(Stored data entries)
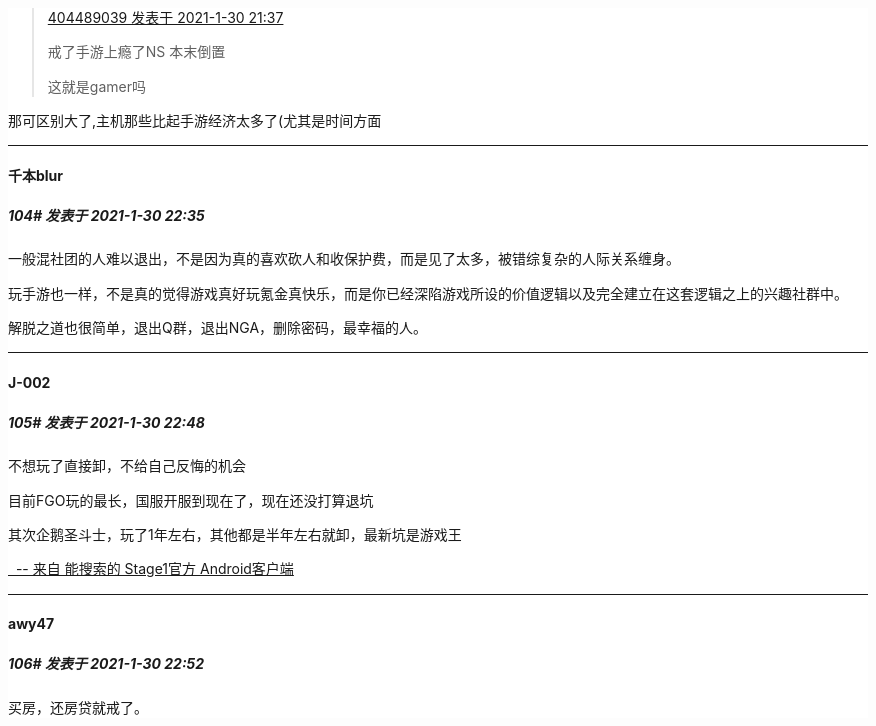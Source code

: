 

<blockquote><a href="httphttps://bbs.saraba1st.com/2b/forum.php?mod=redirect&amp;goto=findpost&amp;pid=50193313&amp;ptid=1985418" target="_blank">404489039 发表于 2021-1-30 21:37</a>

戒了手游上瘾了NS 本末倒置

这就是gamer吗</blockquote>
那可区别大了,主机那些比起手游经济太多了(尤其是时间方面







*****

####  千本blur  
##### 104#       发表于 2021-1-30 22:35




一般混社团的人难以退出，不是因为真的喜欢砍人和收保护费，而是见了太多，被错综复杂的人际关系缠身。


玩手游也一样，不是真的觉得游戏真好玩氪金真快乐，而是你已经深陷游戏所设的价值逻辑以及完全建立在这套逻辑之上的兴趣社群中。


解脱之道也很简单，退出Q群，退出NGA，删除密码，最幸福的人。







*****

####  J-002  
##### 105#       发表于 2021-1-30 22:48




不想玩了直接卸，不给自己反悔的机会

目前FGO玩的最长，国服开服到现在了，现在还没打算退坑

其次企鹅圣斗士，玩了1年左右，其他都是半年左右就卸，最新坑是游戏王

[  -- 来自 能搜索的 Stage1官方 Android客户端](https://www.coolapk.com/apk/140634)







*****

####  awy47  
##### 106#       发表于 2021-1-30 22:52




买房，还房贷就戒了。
--
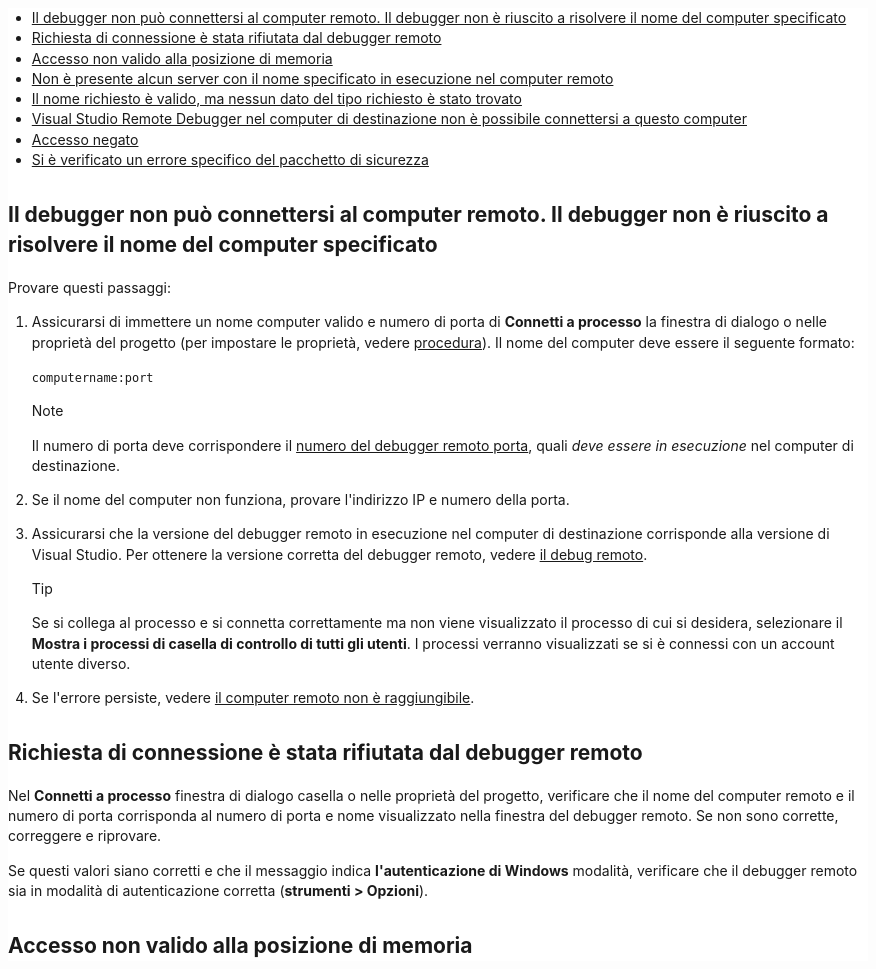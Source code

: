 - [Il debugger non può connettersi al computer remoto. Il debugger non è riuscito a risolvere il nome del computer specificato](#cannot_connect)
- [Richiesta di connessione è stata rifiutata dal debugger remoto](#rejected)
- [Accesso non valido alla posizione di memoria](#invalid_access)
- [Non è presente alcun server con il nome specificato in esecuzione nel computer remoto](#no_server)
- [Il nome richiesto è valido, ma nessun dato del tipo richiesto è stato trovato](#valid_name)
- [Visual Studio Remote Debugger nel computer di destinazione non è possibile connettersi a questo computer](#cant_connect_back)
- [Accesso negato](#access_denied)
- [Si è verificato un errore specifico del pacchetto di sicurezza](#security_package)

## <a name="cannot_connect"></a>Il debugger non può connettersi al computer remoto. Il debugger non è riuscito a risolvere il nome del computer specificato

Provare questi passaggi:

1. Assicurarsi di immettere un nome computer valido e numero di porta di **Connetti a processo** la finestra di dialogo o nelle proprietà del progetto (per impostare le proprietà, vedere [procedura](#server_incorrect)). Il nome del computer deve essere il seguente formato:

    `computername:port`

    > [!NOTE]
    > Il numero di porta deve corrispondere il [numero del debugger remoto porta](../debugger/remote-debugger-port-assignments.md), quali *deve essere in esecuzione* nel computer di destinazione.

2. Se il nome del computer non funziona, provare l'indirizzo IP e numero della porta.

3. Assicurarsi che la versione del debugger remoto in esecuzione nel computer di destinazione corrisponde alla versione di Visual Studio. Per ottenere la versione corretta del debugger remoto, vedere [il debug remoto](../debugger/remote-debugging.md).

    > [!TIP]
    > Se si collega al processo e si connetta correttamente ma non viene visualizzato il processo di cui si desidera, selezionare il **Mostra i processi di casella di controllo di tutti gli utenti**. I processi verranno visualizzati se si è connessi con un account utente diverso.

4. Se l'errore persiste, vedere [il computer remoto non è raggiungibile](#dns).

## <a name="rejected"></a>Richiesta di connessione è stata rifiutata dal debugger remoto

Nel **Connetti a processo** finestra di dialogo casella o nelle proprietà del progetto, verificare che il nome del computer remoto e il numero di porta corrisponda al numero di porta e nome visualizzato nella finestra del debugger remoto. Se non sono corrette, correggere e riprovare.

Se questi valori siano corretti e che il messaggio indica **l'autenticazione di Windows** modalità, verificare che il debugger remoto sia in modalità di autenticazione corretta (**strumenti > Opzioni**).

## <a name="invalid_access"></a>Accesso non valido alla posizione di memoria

### Directions for this task
If a line of the entries contains "Connetti", it counts; give the total of such lines and nothing more.

### Reply to the task
2